The Philosophy Course for ChatGPT: This AI Research Explores the Behav …

2023 is the year of LLMs. ChatGPT, GPT-4, LLaMA, and, more. A new LLM model is taking the spotlight one after the other. These models have revolutionized the field of natural language processing and are being increasingly utilized across various domains.

LLMs possess the remarkable ability to exhibit a wide range of behaviors, including engaging in dialogue, which can lead to a compelling illusion of conversing with a human-like interlocutor. However, it is important to recognize that LLM-based dialogue agents differ significantly from human beings in several respects.

Our language skills are developed through embodied interaction with the world. We, as individuals, acquire cognitive capacities and linguistic abilities through socialization and immersion in a community of language users. This part happens faster in babies, and as we grow old, our learning process slows down; but the fundamentals stay the same.

In contrast, LLMs are disembodied neural networks trained on vast amounts of human-generated text, with the primary objective of predicting the next word or token based on a given context. Their training revolves around learning statistical patterns from language data rather than through the direct experience of the physical world.

Despite these differences, we tend to use LLMs to mimic humans. We do this in chatbots, assistants, etc. Though, this approach poses a challenging dilemma. How do we describe and understand LLMs’ behavior? 

It is natural to employ familiar folk-psychological language, using terms like “knows,” “understands,” and “thinks” to describe dialogue agents, as we would with human beings. However, when taken too literally, such language promotes anthropomorphism, exaggerating the similarities between AI systems and humans while obscuring their profound differences.

So how do we approach this dilemma? How can we describe the terms “understanding” and “knowing” for AI models? Let’s jump into the Role Play paper. 

In this paper, the authors propose adopting alternative conceptual frameworks and metaphors to think and talk about LLM-based dialogue agents effectively. They advocate for two primary metaphors: viewing the dialogue agent as role-playing a single character or as a superposition of simulacra within a multiverse of possible characters. These metaphors offer different perspectives on understanding the behavior of dialogue agents and have their own distinct advantages.

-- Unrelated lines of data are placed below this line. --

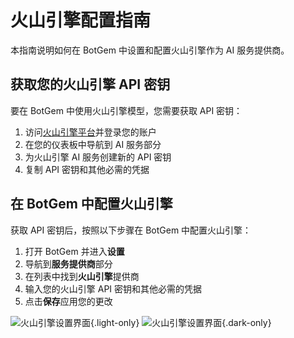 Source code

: # 火山引擎配置指南

本指南说明如何在 BotGem 中设置和配置火山引擎作为 AI 服务提供商。

## 获取您的火山引擎 API 密钥

要在 BotGem 中使用火山引擎模型，您需要获取 API 密钥：

1. 访问[火山引擎平台](https://www.volcengine.com/)并登录您的账户
2. 在您的仪表板中导航到 AI 服务部分
3. 为火山引擎 AI 服务创建新的 API 密钥
4. 复制 API 密钥和其他必需的凭据

## 在 BotGem 中配置火山引擎

获取 API 密钥后，按照以下步骤在 BotGem 中配置火山引擎：

1. 打开 BotGem 并进入**设置**
2. 导航到**服务提供商**部分
3. 在列表中找到**火山引擎**提供商
4. 输入您的火山引擎 API 密钥和其他必需的凭据
5. 点击**保存**应用您的更改

![火山引擎设置界面](/volcengine.png){.light-only}
![火山引擎设置界面](/volcengine-dark.png){.dark-only}
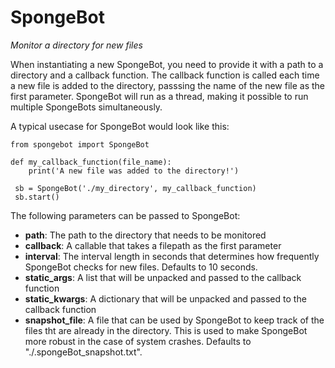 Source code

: # SpongeBot
*Monitor a directory for new files*

 When instantiating a new SpongeBot, you need to provide it with a path to a directory and a callback function. The callback function is called each time a new file is added to the directory, passsing the name of the new file as the first parameter.
 SpongeBot will run as a thread, making it possible to run multiple SpongeBots simultaneously.
 
 A typical usecase for SpongeBot would look like this:
 
	from spongebot import SpongeBot
  
	def my_callback_function(file_name):
		print('A new file was added to the directory!')
   
	 sb = SpongeBot('./my_directory', my_callback_function)
	 sb.start()
	
The following parameters can be passed to SpongeBot:

- **path**: The path to the directory that needs to be monitored
- **callback**: A callable that takes a filepath as the first parameter
- **interval**: The interval length in seconds that determines how frequently SpongeBot checks for new files. Defaults to 10 seconds.
- **static_args**: A list that will be unpacked and passed to the callback function
- **static_kwargs**: A dictionary that will be unpacked and passed to the callback function
- **snapshot_file**: A file that can be used by SpongeBot to keep track of the files tht are already in the directory. This is used to make SpongeBot more robust in the case of  system crashes. Defaults to "./.spongeBot_snapshot.txt".
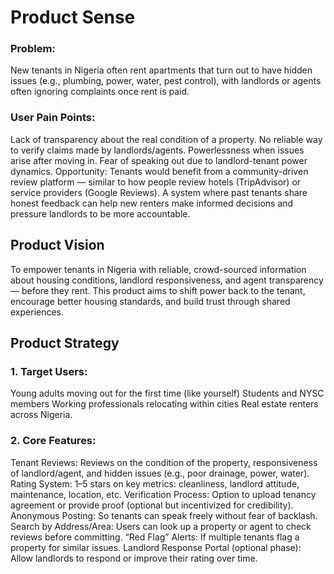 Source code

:  # Product Sense

### Problem:
New tenants in Nigeria often rent apartments that turn out to have hidden issues (e.g., plumbing, power, water, pest control), with landlords or agents often ignoring complaints once rent is paid.

### User Pain Points:

Lack of transparency about the real condition of a property.
No reliable way to verify claims made by landlords/agents.
Powerlessness when issues arise after moving in.
Fear of speaking out due to landlord-tenant power dynamics.
Opportunity:
Tenants would benefit from a community-driven review platform — similar to how people review hotels (TripAdvisor) or service providers (Google Reviews). A system where past tenants share honest feedback can help new renters make informed decisions and pressure landlords to be more accountable.

## Product Vision

To empower tenants in Nigeria with reliable, crowd-sourced information about housing conditions, landlord responsiveness, and agent transparency — before they rent.
This product aims to shift power back to the tenant, encourage better housing standards, and build trust through shared experiences.

## Product Strategy

### 1. Target Users:
Young adults moving out for the first time (like yourself)
Students and NYSC members
Working professionals relocating within cities
Real estate renters across Nigeria.
### 2. Core Features:
Tenant Reviews: Reviews on the condition of the property, responsiveness of landlord/agent, and hidden issues (e.g., poor drainage, power, water).
Rating System: 1–5 stars on key metrics: cleanliness, landlord attitude, maintenance, location, etc.
Verification Process: Option to upload tenancy agreement or provide proof (optional but incentivized for credibility).
Anonymous Posting: So tenants can speak freely without fear of backlash.
Search by Address/Area: Users can look up a property or agent to check reviews before committing.
“Red Flag” Alerts: If multiple tenants flag a property for similar issues.
Landlord Response Portal (optional phase): Allow landlords to respond or improve their rating over time. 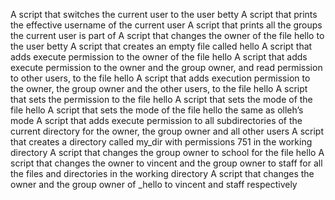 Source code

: A script that switches the current user to the user betty
A script that prints the effective username of the current user
A script that prints all the groups the current user is part of
A script that changes the owner of the file hello to the user betty
A script that creates an empty file called hello
A script that adds execute permission to the owner of the file hello
A script that adds execute permission to the owner and the group owner, and read permission to other users, to the file hello
A script that adds execution permission to the owner, the group owner and the other users, to the file hello
A script that sets the permission to the file hello
A script that sets the mode of the file hello
A script that sets the mode of the file hello the same as olleh’s mode
A  script that adds execute permission to all subdirectories of the current directory for the owner, the group owner and all other users
A script that creates a directory called my_dir with permissions 751 in the working directory
A script that changes the group owner to school for the file hello
A script that changes the owner to vincent and the group owner to staff for all the files and directories in the working directory
A script that changes the owner and the group owner of _hello to vincent and staff respectively
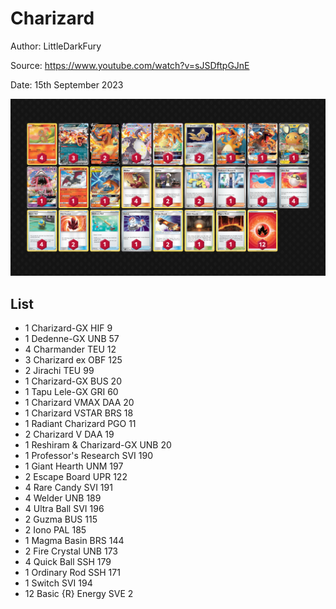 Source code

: # Charizard

Author: LittleDarkFury

Source: <https://www.youtube.com/watch?v=sJSDftpGJnE>

Date: 15th September 2023

![decklist](../../images/OBF/Charizard/3-%20Charizard.png)

## List

* 1 Charizard-GX HIF 9
* 1 Dedenne-GX UNB 57
* 4 Charmander TEU 12
* 3 Charizard ex OBF 125
* 2 Jirachi TEU 99
* 1 Charizard-GX BUS 20
* 1 Tapu Lele-GX GRI 60
* 1 Charizard VMAX DAA 20
* 1 Charizard VSTAR BRS 18
* 1 Radiant Charizard PGO 11
* 2 Charizard V DAA 19
* 1 Reshiram & Charizard-GX UNB 20
* 1 Professor's Research SVI 190
* 1 Giant Hearth UNM 197
* 2 Escape Board UPR 122
* 4 Rare Candy SVI 191
* 4 Welder UNB 189
* 4 Ultra Ball SVI 196
* 2 Guzma BUS 115
* 2 Iono PAL 185
* 1 Magma Basin BRS 144
* 2 Fire Crystal UNB 173
* 4 Quick Ball SSH 179
* 1 Ordinary Rod SSH 171
* 1 Switch SVI 194
* 12 Basic {R} Energy SVE 2
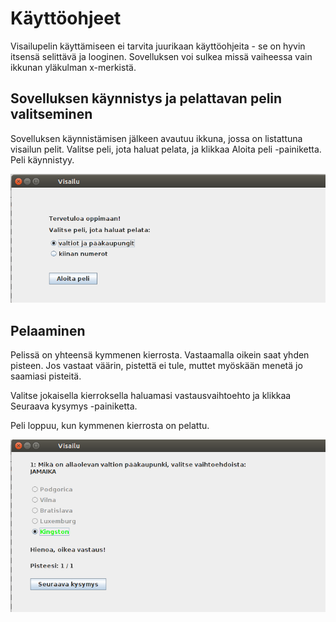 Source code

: # Käyttöohjeet

Visailupelin käyttämiseen ei tarvita juurikaan käyttöohjeita - se on hyvin itsensä selittävä ja looginen.
Sovelluksen voi sulkea missä vaiheessa vain ikkunan yläkulman x-merkistä.

## Sovelluksen käynnistys ja pelattavan pelin valitseminen
Sovelluksen käynnistämisen jälkeen avautuu ikkuna, jossa on listattuna visailun pelit. Valitse peli, jota haluat pelata, ja klikkaa Aloita peli -painiketta. Peli käynnistyy.

![pelin_valitseminen_prtScr.png](https://github.com/wirefox/visailu/blob/master/dokumentointi/pelin_valitseminen_prtScr.png)

## Pelaaminen
Pelissä on yhteensä kymmenen kierrosta. Vastaamalla oikein saat yhden pisteen. Jos vastaat väärin, pistettä ei tule, muttet myöskään menetä jo saamiasi pisteitä.

Valitse jokaisella kierroksella haluamasi vastausvaihtoehto ja klikkaa Seuraava kysymys -painiketta.

Peli loppuu, kun kymmenen kierrosta on pelattu.

![pelin_pelaaminen_prtScr.png](https://github.com/wirefox/visailu/blob/master/dokumentointi/pelin_pelaaminen_prtScr.png)
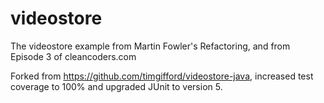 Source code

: videostore
==========

The videostore example from Martin Fowler's Refactoring, and from Episode 3 of cleancoders.com

Forked from https://github.com/timgifford/videostore-java, increased test coverage to 100% and upgraded JUnit to version 5.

Example of Autoregressive sampling. Source: https://arxiv.org/pdf/2305.16367.pdf

The first metaphor describes the dialogue agent as playing a specific character. When given a prompt, the agent tries to continue the conversation in a way that matches the assigned role or persona. It aims to respond according to the expectations associated with that role.

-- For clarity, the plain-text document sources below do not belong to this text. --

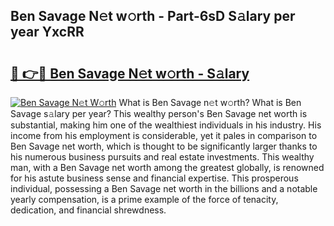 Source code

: ## Ben Savage N𝚎t w𝚘rth - Part-6sD S𝚊lary per year YxcRR

# <h2><a href="http://gc3xesg.nevu.top/?p=Ben+Savage">🔗 👉🔴 Ben Savage N𝚎t w𝚘rth - S𝚊lary</a></h2>

[![Ben Savage N𝚎t W𝚘rth](https://i.imgur.com/Oavwk0R.jpeg)](http://gc3xesg.nevu.top/?p=Ben+Savage)
What is Ben Savage n𝚎t w𝚘rth? What is Ben Savage s𝚊lary per year?
This wealthy person's Ben Savage net worth is substantial, making him one of the wealthiest individuals in his industry. His income from his employment is considerable, yet it pales in comparison to Ben Savage net worth, which is thought to be significantly larger thanks to his numerous business pursuits and real estate investments. This wealthy man, with a Ben Savage net worth among the greatest globally, is renowned for his astute business sense and financial expertise. This prosperous individual, possessing a Ben Savage net worth in the billions and a notable yearly compensation, is a prime example of the force of tenacity, dedication, and financial shrewdness.
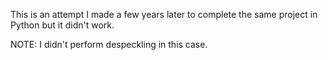 This is an attempt I made a few years later to complete the same project in Python but it didn't work.

NOTE: I didn't perform despeckling in this case.
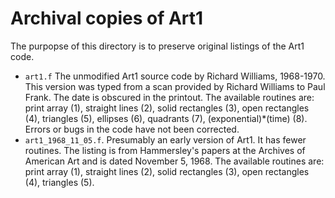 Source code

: # Archival copies of Art1

The purpopse of this directory is to preserve original listings of the Art1 code.

- `art1.f` The unmodified Art1 source code by Richard Williams, 1968-1970. This version was typed from a scan provided by Richard Williams to Paul Frank. The date is obscured in the printout. The available routines are: print array (1), straight lines (2), solid rectangles (3), open rectangles (4), triangles (5), ellipses (6), quadrants (7), (exponential)\*(time) (8). Errors or bugs in the code have not been corrected.
- `art1_1968_11_05.f`. Presumably an early version of Art1. It has fewer routines. The listing is from Hammersley's papers at the Archives of American Art and is dated November 5, 1968. The available routines are: print array (1), straight lines (2), solid rectangles (3), open rectangles (4), triangles (5).
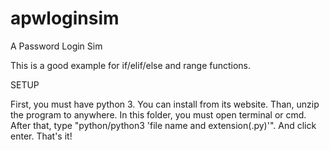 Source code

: # apwloginsim
A Password Login Sim

This is a good example for if/elif/else and range functions.

SETUP

First, you must have python 3. You can install from its website.
Than, unzip the program to anywhere. In this folder, you must open terminal or cmd.
After that, type "python/python3 'file name and extension(.py)'".
And click enter.
That's it!

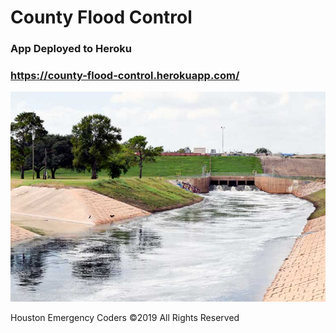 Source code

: ﻿# County Flood Control

### App Deployed to Heroku 
### https://county-flood-control.herokuapp.com/

![hcfcd.org](static/images/reservoirs.jpg)

Houston Emergency Coders ©2019 All Rights Reserved
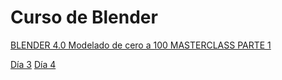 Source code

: # Curso de Blender

[BLENDER 4.0 Modelado de cero a 100 MASTERCLASS PARTE 1](https://youtu.be/N_HrarfJuRg?si=TROVRQHJ3OPn-l-_)

[Día 3](https://youtu.be/N_HrarfJuRg?si=jfXI2CNzUkpEQ0cY&t=6634)
[Día 4](https://youtu.be/N_HrarfJuRg?si=3hSC3hG33svk95tS&t=7285) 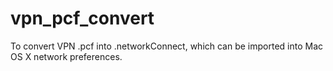 vpn_pcf_convert
===============

To convert VPN .pcf into .networkConnect, which can be imported into Mac OS X network preferences. 

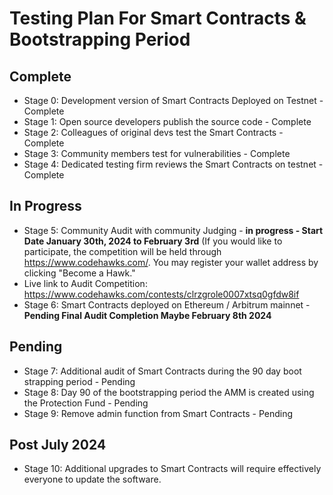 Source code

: # Testing Plan For Smart Contracts & Bootstrapping Period

## Complete
- Stage 0: Development version of Smart Contracts Deployed on Testnet - Complete
- Stage 1: Open source developers publish the source code - Complete
- Stage 2: Colleagues of original devs test the Smart Contracts - Complete
- Stage 3: Community members test for vulnerabilities - Complete
- Stage 4: Dedicated testing firm reviews the Smart Contracts on testnet - Complete

## In Progress
- Stage 5: Community Audit with community Judging - **in progress - Start Date January 30th, 2024 to February 3rd** 
(If you would like to participate, the competition will be held through https://www.codehawks.com/. You may register your wallet address by clicking "Become a Hawk."
- Live link to Audit Competition: https://www.codehawks.com/contests/clrzgrole0007xtsq0gfdw8if
- Stage 6: Smart Contracts deployed on Ethereum / Arbitrum mainnet - **Pending Final Audit Completion Maybe February 8th 2024**

## Pending
- Stage 7: Additional audit of Smart Contracts during the 90 day boot strapping period - Pending
- Stage 8: Day 90 of the bootstrapping period the AMM is created using the Protection Fund - Pending
- Stage 9: Remove admin function from Smart Contracts - Pending

## Post July 2024  
- Stage 10: Additional upgrades to Smart Contracts will require effectively everyone to update the software.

The second metaphor sees the dialogue agent as a collection of different characters from various sources. These agents have been trained on a wide range of materials like books, scripts, interviews, and articles, which gives them a lot of knowledge about different types of characters and storylines. As the conversation goes on, the agent adjusts its role and persona based on the training data it has, allowing it to adapt and respond in character.

Example of turn-taking in dialogue agents. Source: https://arxiv.org/pdf/2305.16367.pdf

By adopting this framework, researchers and users can explore important aspects of dialogue agents, like deception and self-awareness, without mistakenly attributing these concepts to humans. Instead, the focus shifts to understanding how dialogue agents behave in role-playing scenarios and the various characters they can imitate.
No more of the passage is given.